# TASK TO CARRY OUT
Only the lines from the start of the data through the line with "- 2018-04-19 v2.0.0" belong in the copy. Restate them word for word, minus the pictures.

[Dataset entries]
════════

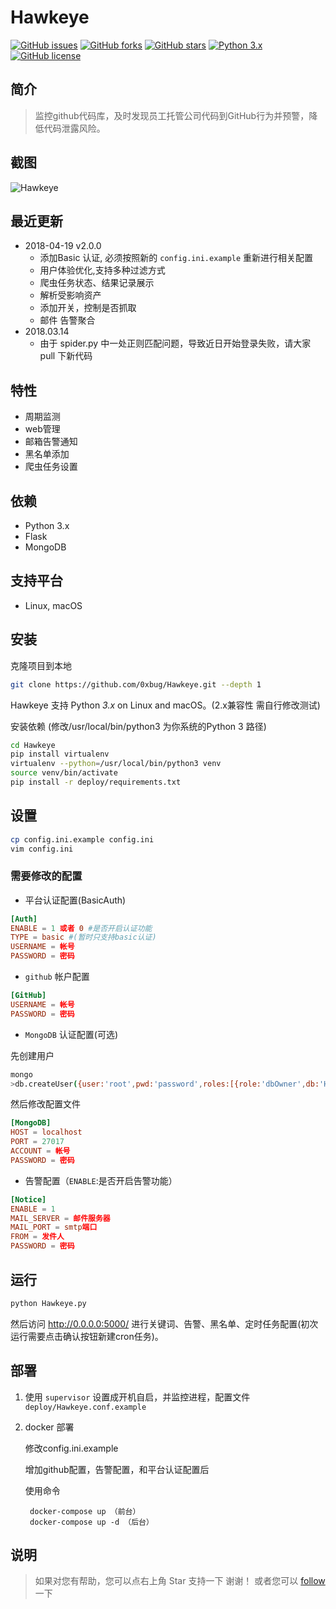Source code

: # Hawkeye

[![GitHub issues](https://img.shields.io/github/issues/0xbug/Hawkeye.svg)](https://github.com/0xbug/Hawkeye/issues)
[![GitHub forks](https://img.shields.io/github/forks/0xbug/Hawkeye.svg)](https://github.com/0xbug/Hawkeye/network)
[![GitHub stars](https://img.shields.io/github/stars/0xbug/Hawkeye.svg)](https://github.com/0xbug/Hawkeye/stargazers)
[![Python 3.x](https://img.shields.io/badge/python-3.x-yellow.svg)](https://www.python.org/) 
[![GitHub license](https://img.shields.io/badge/license-GPLv3-blue.svg)](https://raw.githubusercontent.com/0xbug/Hawkeye/master/LICENSE)

## 简介

> 监控github代码库，及时发现员工托管公司代码到GitHub行为并预警，降低代码泄露风险。

## 截图

![Hawkeye](https://user-images.githubusercontent.com/12611275/38987328-db9736d6-4401-11e8-9299-b5d1bb9c6b2e.png)

## **最近更新**

- 2018-04-19 v2.0.0
    - 添加Basic 认证, 必须按照新的 `config.ini.example` 重新进行相关配置 
    - 用户体验优化,支持多种过滤方式
    - 爬虫任务状态、结果记录展示
    - 解析受影响资产
    - 添加开关，控制是否抓取
    - 邮件 告警聚合
- 2018.03.14 
    - 由于 spider.py 中一处正则匹配问题，导致近日开始登录失败，请大家 pull 下新代码


## 特性

- 周期监测
- web管理
- 邮箱告警通知
- 黑名单添加
- 爬虫任务设置

## 依赖

*   Python 3.x
*   Flask
*   MongoDB

## 支持平台

*   Linux, macOS


## 安装

克隆项目到本地

```bash
git clone https://github.com/0xbug/Hawkeye.git --depth 1
```


Hawkeye 支持 Python *3.x* on Linux and macOS。(2.x兼容性 需自行修改测试)

安装依赖 (修改/usr/local/bin/python3 为你系统的Python 3 路径)

```bash
cd Hawkeye
pip install virtualenv
virtualenv --python=/usr/local/bin/python3 venv
source venv/bin/activate
pip install -r deploy/requirements.txt

```


## 设置

```bash
cp config.ini.example config.ini
vim config.ini
```

### 需要修改的配置

- 平台认证配置(BasicAuth)
```conf
[Auth]
ENABLE = 1 或者 0 #是否开启认证功能
TYPE = basic #(暂时只支持basic认证)
USERNAME = 帐号
PASSWORD = 密码
```


- `github` 帐户配置
```conf
[GitHub]
USERNAME = 帐号
PASSWORD = 密码
```
- `MongoDB` 认证配置(可选)

先创建用户
```bash
mongo
>db.createUser({user:'root',pwd:'password',roles:[{role:'dbOwner',db:'Hawkeye'}]})
```
然后修改配置文件
```conf
[MongoDB]
HOST = localhost
PORT = 27017
ACCOUNT = 帐号
PASSWORD = 密码
```

- 告警配置（`ENABLE`:是否开启告警功能）

```conf
[Notice]
ENABLE = 1
MAIL_SERVER = 邮件服务器
MAIL_PORT = smtp端口
FROM = 发件人
PASSWORD = 密码
```

## 运行

```bash
python Hawkeye.py
```
然后访问 http://0.0.0.0:5000/ 进行关键词、告警、黑名单、定时任务配置(初次运行需要点击确认按钮新建cron任务)。

## 部署

1. 使用 `supervisor` 设置成开机自启，并监控进程，配置文件 `deploy/Hawkeye.conf.example`

2. docker 部署

    修改config.ini.example

    增加github配置，告警配置，和平台认证配置后

    使用命令

        docker-compose up （前台）
        docker-compose up -d （后台）


## 说明

> 如果对您有帮助，您可以点右上角 Star 支持一下 谢谢！
或者您可以 [follow](https://github.com/0xbug?utf8=%E2%9C%93&tab=repositories&q=&type=source&language=) 一下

════════

# WRITTEN RESPONSE
Source code

: # Hawkeye

[![GitHub issues](https://img.shields.io/github/issues/0xbug/Hawkeye.svg)](https://github.com/0xbug/Hawkeye/issues)
[![GitHub forks](https://img.shields.io/github/forks/0xbug/Hawkeye.svg)](https://github.com/0xbug/Hawkeye/network)
[![GitHub stars](https://img.shields.io/github/stars/0xbug/Hawkeye.svg)](https://github.com/0xbug/Hawkeye/stargazers)
[![Python 3.x](https://img.shields.io/badge/python-3.x-yellow.svg)](https://www.python.org/) 
[![GitHub license](https://img.shields.io/badge/license-GPLv3-blue.svg)](https://raw.githubusercontent.com/0xbug/Hawkeye/master/LICENSE)

## 简介

> 监控github代码库，及时发现员工托管公司代码到GitHub行为并预警，降低代码泄露风险。

## 截图

![Hawkeye](https://user-images.githubusercontent.com/12611275/38987328-db9736d6-4401-11e8-9299-b5d1bb9c6b2e.png)

## **最近更新**

- 2018-04-19 v2.0.0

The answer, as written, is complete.